(Items listed in a dataset)
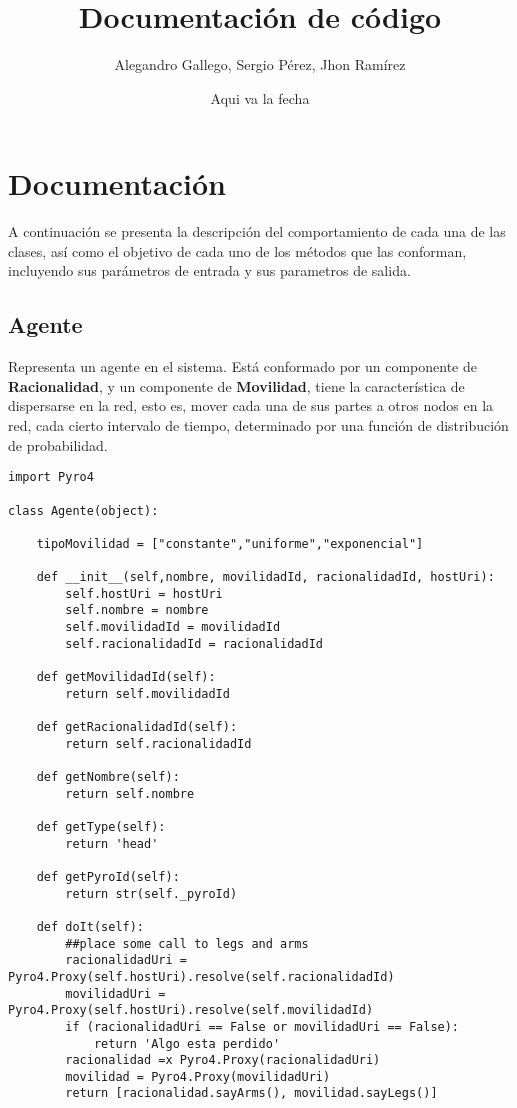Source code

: \documentclass{article}
\begin{document}
\title{Documentación de código}
\author{Alegandro Gallego, Sergio Pérez, Jhon Ramírez}
\date{Aqui va la fecha}
\maketitle

\section{Documentación}
A continuación se presenta la descripción del comportamiento de cada una de las clases, así como el objetivo de cada uno de los métodos que las conforman, incluyendo sus parámetros de entrada y sus parametros de salida.

\subsection{Agente}
Representa un agente en el sistema. Está conformado por un componente de \textbf{Racionalidad}, y un componente de \textbf{Movilidad}, tiene la característica de dispersarse en la red, esto es, mover cada una de sus partes a otros nodos en la red, cada cierto intervalo de tiempo, determinado por una función de distribución de probabilidad.\\

\begin{lstlisting}
import Pyro4

class Agente(object):
    
    tipoMovilidad = ["constante","uniforme","exponencial"]    
    
    def __init__(self,nombre, movilidadId, racionalidadId, hostUri):
        self.hostUri = hostUri
        self.nombre = nombre
        self.movilidadId = movilidadId
        self.racionalidadId = racionalidadId

    def getMovilidadId(self):
        return self.movilidadId

    def getRacionalidadId(self):
        return self.racionalidadId
        
    def getNombre(self):
        return self.nombre
        
    def getType(self):
        return 'head'

    def getPyroId(self):
        return str(self._pyroId)

    def doIt(self):
        ##place some call to legs and arms
        racionalidadUri = Pyro4.Proxy(self.hostUri).resolve(self.racionalidadId)
        movilidadUri =  Pyro4.Proxy(self.hostUri).resolve(self.movilidadId)
        if (racionalidadUri == False or movilidadUri == False):
            return 'Algo esta perdido'
        racionalidad =x Pyro4.Proxy(racionalidadUri)
        movilidad = Pyro4.Proxy(movilidadUri)
        return [racionalidad.sayArms(), movilidad.sayLegs()]
\end{lstlisting}
\end{document}
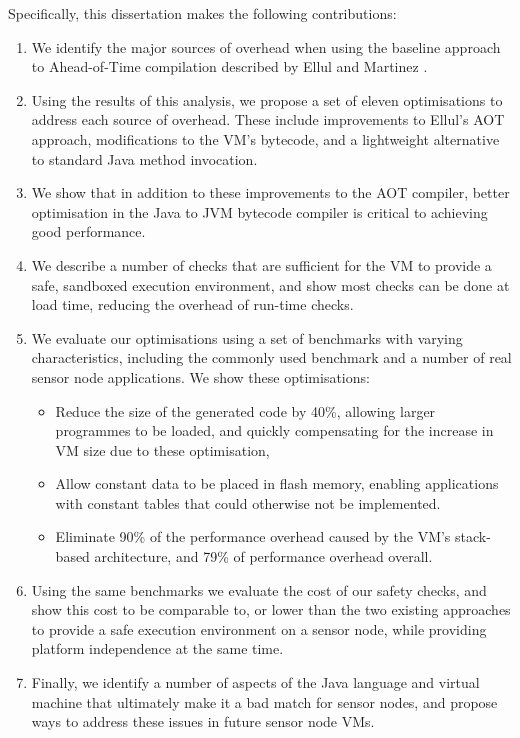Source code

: \noindent
Specifically, this dissertation makes the following contributions:
\begin{enumerate}
    \item We identify the major sources of overhead when using the baseline approach to Ahead-of-Time compilation described by Ellul and Martinez \cite{Ellul:2010iw, Ellul:2012thesis}.
    \item Using the results of this analysis, we propose a set of eleven optimisations to address each source of overhead. These include improvements to Ellul's AOT approach, modifications to the VM's bytecode, and a lightweight alternative to standard Java method invocation.    
    \item We show that in addition to these improvements to the AOT compiler, better optimisation in the Java to JVM bytecode compiler is critical to achieving good performance.
    \item We describe a number of checks that are sufficient for the VM to provide a safe, sandboxed execution environment, and show most checks can be done at load time, reducing the overhead of run-time checks.
    \item We evaluate our optimisations using a set of benchmarks with varying characteristics, including the commonly used  benchmark \cite{coremark} and a number of real sensor node applications. We show these optimisations:
    \begin{itemize}
    	\item Reduce the size of the generated code by 40\%, allowing larger programmes to be loaded, and quickly compensating for the increase in VM size due to these optimisation, 
    	\item Allow constant data to be placed in flash memory, enabling applications with constant tables that could otherwise not be implemented.
    	\item Eliminate 90\% of the performance overhead caused by the VM's stack-based architecture, and 79\% of performance overhead overall.
    \end{itemize}
    \item Using the same benchmarks we evaluate the cost of our safety checks, and show this cost to be comparable to, or lower than the two existing approaches to provide a safe execution environment on a sensor node, while providing platform independence at the same time.
    \item Finally, we identify a number of aspects of the Java language and virtual machine that ultimately make it a bad match for sensor nodes, and propose ways to address these issues in future sensor node VMs.
\end{enumerate}

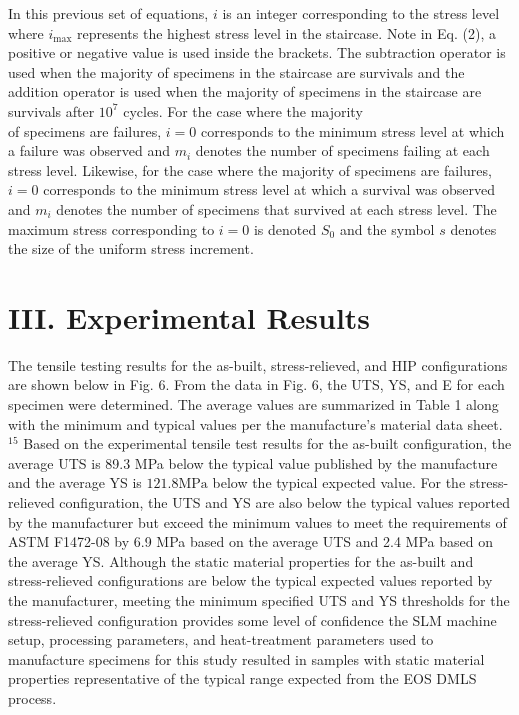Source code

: \documentclass[10pt]{article}
\begin{document}
In this previous set of equations, $i$ is an integer corresponding to the stress level where $i_{\max }$ represents the highest stress level in the staircase. Note in Eq. (2), a positive or negative value is used inside the brackets. The subtraction operator is used when the majority of specimens in the staircase are survivals and the addition operator is used when the majority of specimens in the staircase are survivals after $10^{7}$ cycles. For the case where the majority\\
of specimens are failures, $i=0$ corresponds to the minimum stress level at which a failure was observed and $m_{i}$ denotes the number of specimens failing at each stress level. Likewise, for the case where the majority of specimens are failures, $i=0$ corresponds to the minimum stress level at which a survival was observed and $m_{i}$ denotes the number of specimens that survived at each stress level. The maximum stress corresponding to $i=0$ is denoted $S_{0}$ and the symbol $s$ denotes the size of the uniform stress increment.

\section*{III. Experimental Results}
The tensile testing results for the as-built, stress-relieved, and HIP configurations are shown below in Fig. 6. From the data in Fig. 6, the UTS, YS, and E for each specimen were determined. The average values are summarized in Table 1 along with the minimum and typical values per the manufacture's material data sheet. ${ }^{15}$ Based on the experimental tensile test results for the as-built configuration, the average UTS is 89.3 MPa below the typical value published by the manufacture and the average YS is $121.8 \mathrm{MPa}$ below the typical expected value. For the stress-relieved configuration, the UTS and YS are also below the typical values reported by the manufacturer but exceed the minimum values to meet the requirements of ASTM F1472-08 by 6.9 MPa based on the average UTS and 2.4 MPa based on the average YS. Although the static material properties for the as-built and stress-relieved configurations are below the typical expected values reported by the manufacturer, meeting the minimum specified UTS and YS thresholds for the stress-relieved configuration provides some level of confidence the SLM machine setup, processing parameters, and heat-treatment parameters used to manufacture specimens for this study resulted in samples with static material properties representative of the typical range expected from the EOS DMLS process.
\end{document}
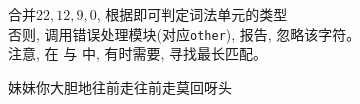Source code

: \begin{frame}{}
  \begin{columns}
      \begin{center}
      \end{center}
      \begin{center}
      \end{center}
  \end{columns}

  \pause
  \vspace{0.30cm}
  \begin{center}
     合并$22, 12, 9, 0$, 根据即可判定词法单元的类型 \\[4pt]
    否则, 调用错误处理模块(对应\texttt{other}), 报告, 忽略该字符。 \\[4pt]
    注意, 在 \floatnum{} 与 \scinum{}中, 有时需要, 寻找最长匹配。
  \end{center}
\end{frame}

\begin{frame}{}
  \begin{center}
  \end{center}


  \begin{center}
    妹妹\quad 你大胆地往前走\quad 往前走\quad 莫回呀头
  \end{center}
\end{frame}
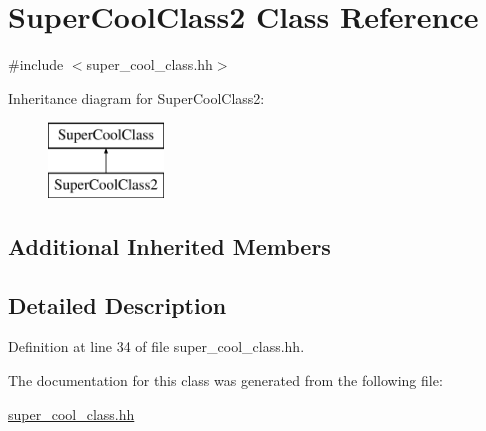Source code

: \hypertarget{class_super_cool_class2}{}\section{Super\+Cool\+Class2 Class Reference}
\label{class_super_cool_class2}


{\ttfamily \#include $<$super\+\_\+cool\+\_\+class.\+hh$>$}

Inheritance diagram for Super\+Cool\+Class2\+:\begin{figure}[H]
\begin{center}
\leavevmode
\includegraphics[height=2.000000cm]{class_super_cool_class2}
\end{center}
\end{figure}
\subsection*{Additional Inherited Members}


\subsection{Detailed Description}


Definition at line 34 of file super\+\_\+cool\+\_\+class.\+hh.



The documentation for this class was generated from the following file\+:\begin{DoxyCompactItemize}
\item 
\hyperlink{super__cool__class_8hh}{super\+\_\+cool\+\_\+class.\+hh}\end{DoxyCompactItemize}
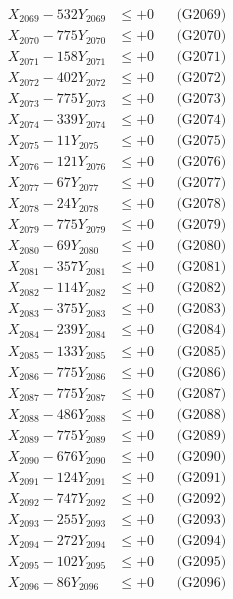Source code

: \documentclass[a4paper,10pt]{article}
\begin{document}
{\begin{align}
X_{2069} - 532Y_{2069} &\leq +0 && \text{(G2069)} \\
X_{2070} - 775Y_{2070} &\leq +0 && \text{(G2070)} \\
\allowbreak
X_{2071} - 158Y_{2071} &\leq +0 && \text{(G2071)} \\
X_{2072} - 402Y_{2072} &\leq +0 && \text{(G2072)} \\
X_{2073} - 775Y_{2073} &\leq +0 && \text{(G2073)} \\
X_{2074} - 339Y_{2074} &\leq +0 && \text{(G2074)} \\
X_{2075} - 11Y_{2075} &\leq +0 && \text{(G2075)} \\
X_{2076} - 121Y_{2076} &\leq +0 && \text{(G2076)} \\
X_{2077} - 67Y_{2077} &\leq +0 && \text{(G2077)} \\
X_{2078} - 24Y_{2078} &\leq +0 && \text{(G2078)} \\
X_{2079} - 775Y_{2079} &\leq +0 && \text{(G2079)} \\
X_{2080} - 69Y_{2080} &\leq +0 && \text{(G2080)} \\
\allowbreak
X_{2081} - 357Y_{2081} &\leq +0 && \text{(G2081)} \\
X_{2082} - 114Y_{2082} &\leq +0 && \text{(G2082)} \\
X_{2083} - 375Y_{2083} &\leq +0 && \text{(G2083)} \\
X_{2084} - 239Y_{2084} &\leq +0 && \text{(G2084)} \\
X_{2085} - 133Y_{2085} &\leq +0 && \text{(G2085)} \\
X_{2086} - 775Y_{2086} &\leq +0 && \text{(G2086)} \\
X_{2087} - 775Y_{2087} &\leq +0 && \text{(G2087)} \\
X_{2088} - 486Y_{2088} &\leq +0 && \text{(G2088)} \\
X_{2089} - 775Y_{2089} &\leq +0 && \text{(G2089)} \\
X_{2090} - 676Y_{2090} &\leq +0 && \text{(G2090)} \\
\allowbreak
X_{2091} - 124Y_{2091} &\leq +0 && \text{(G2091)} \\
X_{2092} - 747Y_{2092} &\leq +0 && \text{(G2092)} \\
X_{2093} - 255Y_{2093} &\leq +0 && \text{(G2093)} \\
X_{2094} - 272Y_{2094} &\leq +0 && \text{(G2094)} \\
X_{2095} - 102Y_{2095} &\leq +0 && \text{(G2095)} \\
X_{2096} - 86Y_{2096} &\leq +0 && \text{(G2096)} \\

\end{align}}
\end{document}
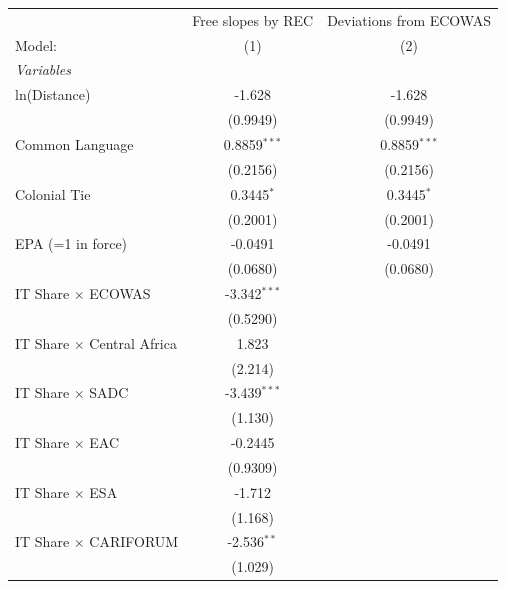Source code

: 
\begingroup
\centering
\begin{tabular}{lcc}
   \tabularnewline \midrule \midrule
                                     & Free slopes by REC & Deviations from ECOWAS \\   
   Model:                            & (1)                & (2)\\  
   \midrule
   \emph{Variables}\\
   ln(Distance)                      & -1.628             & -1.628\\   
                                     & (0.9949)           & (0.9949)\\   
   Common Language                   & 0.8859$^{***}$     & 0.8859$^{***}$\\   
                                     & (0.2156)           & (0.2156)\\   
   Colonial Tie                      & 0.3445$^{*}$       & 0.3445$^{*}$\\   
                                     & (0.2001)           & (0.2001)\\   
   EPA (=1 in force)                 & -0.0491            & -0.0491\\   
                                     & (0.0680)           & (0.0680)\\   
   IT Share $\times$ ECOWAS          & -3.342$^{***}$     &   \\   
                                     & (0.5290)           &   \\   
   IT Share $\times$ Central Africa  & 1.823              &   \\   
                                     & (2.214)            &   \\   
   IT Share $\times$ SADC            & -3.439$^{***}$     &   \\   
                                     & (1.130)            &   \\   
   IT Share $\times$ EAC             & -0.2445            &   \\   
                                     & (0.9309)           &   \\   
   IT Share $\times$ ESA             & -1.712             &   \\   
                                     & (1.168)            &   \\   
   IT Share $\times$ CARIFORUM       & -2.536$^{**}$      &   \\   
                                     & (1.029)            &   \\   

\end{tabular}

§ Work item
Of the lines in the data, report each one containing the string "resolve".

§ Finished task
        racionalidadUri = Pyro4.Proxy(self.hostUri).resolve(self.racionalidadId)
        movilidadUri =  Pyro4.Proxy(self.hostUri).resolve(self.movilidadId)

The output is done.